Jill Schramm/MDN North Dakota Attorney General Drew Wrigley, left, greets Erica Reeve-Rustad, right, at a Ward County Bar Association meeting in Minot Friday. Behind them are Stephen Williamson, left, and Pete Hankla.
Violent crime in North Dakota has become a serious issue that warrants another look by state policymakers, according to N.D. Attorney General Drew Wrigley.
“We have an urgent situation going on in the state,” Wrigley told the Ward County Bar Association in Minot Friday. “The public has to be protected, and we are not doing it well enough.”
An even greater concern is the danger to law enforcement officers in dealing with repeat, violent offenders, he said. He cited an officer-related shooting in Fargo last week that occurred when a task force sought to arrest an individual with a history of assaults on law enforcement and fleeing.

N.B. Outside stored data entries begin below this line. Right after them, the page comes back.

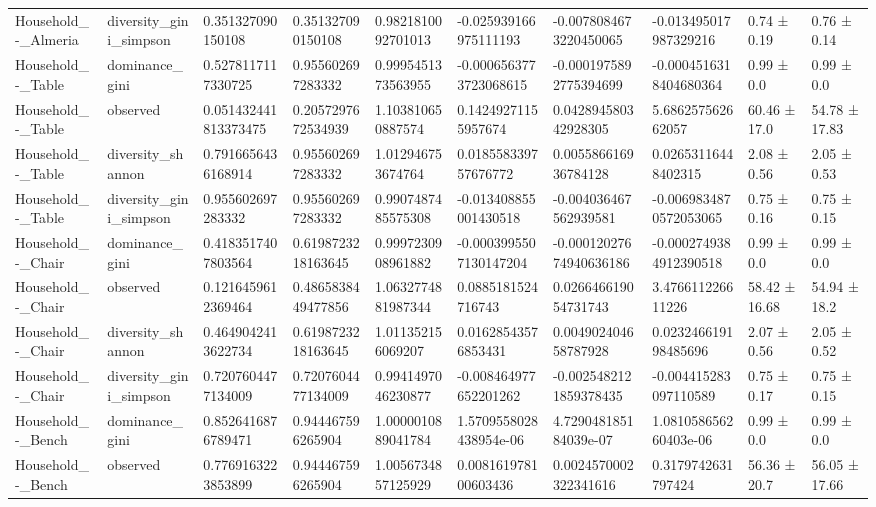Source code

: \begin{longtable}{llllllllll}
Household\_-\_Almeria & diversity\_gini\_simpson & 0.351327090150108 & 0.351327090150108 & 0.9821810092701013 & -0.025939166975111193 & -0.0078084673220450065 & -0.013495017987329216 & 0.74 ± 0.19 & 0.76 ± 0.14 \\
Household\_-\_Table & dominance\_gini & 0.5278117117330725 & 0.955602697283332 & 0.9995451373563955 & -0.0006563773723068615 & -0.0001975892775394699 & -0.0004516318404680364 & 0.99 ± 0.0 & 0.99 ± 0.0 \\
Household\_-\_Table & observed & 0.051432441813373475 & 0.2057297672534939 & 1.103810650887574 & 0.14249271155957674 & 0.042894580342928305 & 5.686257562662057 & 60.46 ± 17.0 & 54.78 ± 17.83 \\
Household\_-\_Table & diversity\_shannon & 0.7916656436168914 & 0.955602697283332 & 1.012946753674764 & 0.018558339757676772 & 0.005586616936784128 & 0.02653116448402315 & 2.08 ± 0.56 & 2.05 ± 0.53 \\
Household\_-\_Table & diversity\_gini\_simpson & 0.955602697283332 & 0.955602697283332 & 0.9907487485575308 & -0.013408855001430518 & -0.004036467562939581 & -0.0069834870572053065 & 0.75 ± 0.16 & 0.75 ± 0.15 \\
Household\_-\_Chair & dominance\_gini & 0.4183517407803564 & 0.6198723218163645 & 0.9997230908961882 & -0.0003995507130147204 & -0.00012027674940636186 & -0.0002749384912390518 & 0.99 ± 0.0 & 0.99 ± 0.0 \\
Household\_-\_Chair & observed & 0.1216459612369464 & 0.4865838449477856 & 1.0632774881987344 & 0.0885181524716743 & 0.026646619054731743 & 3.476611226611226 & 58.42 ± 16.68 & 54.94 ± 18.2 \\
Household\_-\_Chair & diversity\_shannon & 0.4649042413622734 & 0.6198723218163645 & 1.011352156069207 & 0.01628543576853431 & 0.004902404658787928 & 0.023246619198485696 & 2.07 ± 0.56 & 2.05 ± 0.52 \\
Household\_-\_Chair & diversity\_gini\_simpson & 0.7207604477134009 & 0.7207604477134009 & 0.9941497046230877 & -0.008464977652201262 & -0.0025482121859378435 & -0.004415283097110589 & 0.75 ± 0.17 & 0.75 ± 0.15 \\
Household\_-\_Bench & dominance\_gini & 0.8526416876789471 & 0.944467596265904 & 1.0000010889041784 & 1.5709558028438954e-06 & 4.729048185184039e-07 & 1.081058656260403e-06 & 0.99 ± 0.0 & 0.99 ± 0.0 \\
Household\_-\_Bench & observed & 0.7769163223853899 & 0.944467596265904 & 1.0056734857125929 & 0.008161978100603436 & 0.0024570002322341616 & 0.3179742631797424 & 56.36 ± 20.7 & 56.05 ± 17.66 \\

\end{longtable}
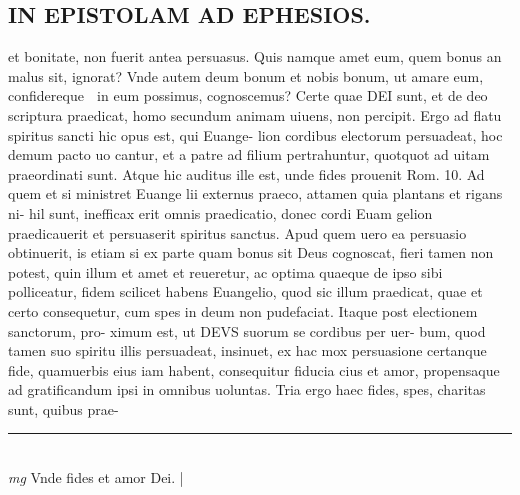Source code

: \documentclass{article}
\begin{document}
\begin{pages}
\section*{IN EPISTOLAM AD EPHESIOS.  }\pstart et bonitate, non fuerit antea persuasus. Quis namque amet eum, quem bonus an malus sit, ignorat? Vnde autem deum bonum et nobis bonum, ut amare eum, confidereque  in eum possimus, cognoscemus? Certe quae DEI sunt, et de deo scriptura praedicat, homo secundum animam uiuens, non percipit.   \pend\pstart Ergo ad flatu spiritus sancti hic opus est, qui Euange- lion cordibus electorum persuadeat, hoc demum pacto uo cantur, et a patre ad filium pertrahuntur, quotquot ad uitam praeordinati sunt.  Atque hic auditus ille est, unde fides prouenit Rom. 10.  Ad quem et si ministret Euange lii externus praeco, attamen quia plantans et rigans ni- hil sunt, inefficax erit omnis praedicatio, donec cordi Euam gelion praedicauerit et persuaserit spiritus sanctus.  Apud quem uero ea persuasio obtinuerit, is etiam si ex parte quam bonus sit Deus cognoscat, fieri tamen non potest, quin illum et amet et reueretur, ac optima quaeque de ipso sibi polliceatur, fidem scilicet habens Euangelio, quod sic illum praedicat, quae et certo consequetur, cum spes in deum non pudefaciat.  Itaque post electionem sanctorum, pro- ximum est, ut DEVS suorum se cordibus per uer- bum, quod tamen suo spiritu illis persuadeat, insinuet, ex hac mox persuasione certanque fide, quamuerbis eius iam habent, consequitur fiducia cius et amor, propensaque  ad gratificandum ipsi in omnibus uoluntas.   \pend\pstart Tria ergo haec fides, spes, charitas sunt, quibus prae-  \pend
\vspace{0.5cm}\noindent
\vspace{0.2cm}\rule{1cm}{0.2pt}\\ 
\hspace{0.2cm}\textit{mg}
\footnotesize Vnde fides et amor Dei.  
\normalsize| 
\endnumbering
\end{pages}
\end{document}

“It’s chilling to see what these officers went through,” said Wrigley, who had viewed the bodycam video. “To watch this is harrowing.”
He noted the offender previously had been sentenced to five years on a firearms offense, served less than two years and was released not long before the incident that nearly resulted in the death of officers on Jan. 29.
“This is happening with routine,” he said of these violent incidents.
He blames that frequency on policies that provide for no extra time served for these offenses and early release programs. It is not necessarily a sentencing issue related to judges, he said. Often it is a bureaucrat who releases a prisoner before the time specified by a judge, returning the person to further threaten communities, he said.
“Truth in sentencing has a lot of resonance with people,” Wrigley said. “They can’t believe that a judge can pass a sentence and someone else gets to conclude when a person gets out of prison.”
Sentencing practices have an additional negative effect on the ability to recruit and retain law officers, he said.
“It is impacting, quite dramatically, people going into law enforcement. I hear this not anecdotally – routinely – across the state,” he said. “It is impacting their quality of life in their work and it’s making them question, too often, whether they want to stay in that line of work.”
In response to growing violence involving firearms and convicts who were prematurely released, the Attorney General’s Office introduced a set of proposals to the 2023 Legislature. However, that bill failed.
The Legislature did approve additional funding for the crime laboratory, which lacked staff to test firearms or analyze fingerprints and had hundreds of backlogged rape kits needing testing, Wrigley said.
“Those things were addressed. There is no rape kit backlog any longer. We did get a lot of significant increases in the numbers of FTE (full-time equivalents) for our lab, additional equipment, additional personnel. That’s an important matter for all law enforcement across the state. So are these other matters,” he said of sentencing for violent offenders.
Solutions include finding ways to ensure county state’s attorney offices have a full contingent of prosecutors and addressing an overload of cases facing judges, Wrigley said. He also said he can support alternative sentencing when appropriate for offenders who are nonviolent or may need addiction treatment, but he urges using prison space to keep violent offenders away from the public.
Law enforcement is paying attention to whether the state is paying attention, he added.
“Little things, like us turning our back on officers being assaulted, arrests being resisted, people fleeing through our community and endangering lives. It shouldn’t take a 16-year-old getting T-boned at an intersection here in Minot for people to care, anymore than it should take a shootout with Fargo police in July for people to say, ‘Wow, this is dangerous work,'” he said. “We are going to shed more and more daylight on these things.”
Wrigley plans to shed some of that light during the 2025 legislative session.
“I take ownership that it didn’t go through this time,” he said of the defeated legislation. “I failed. But it’s not going to happen again.”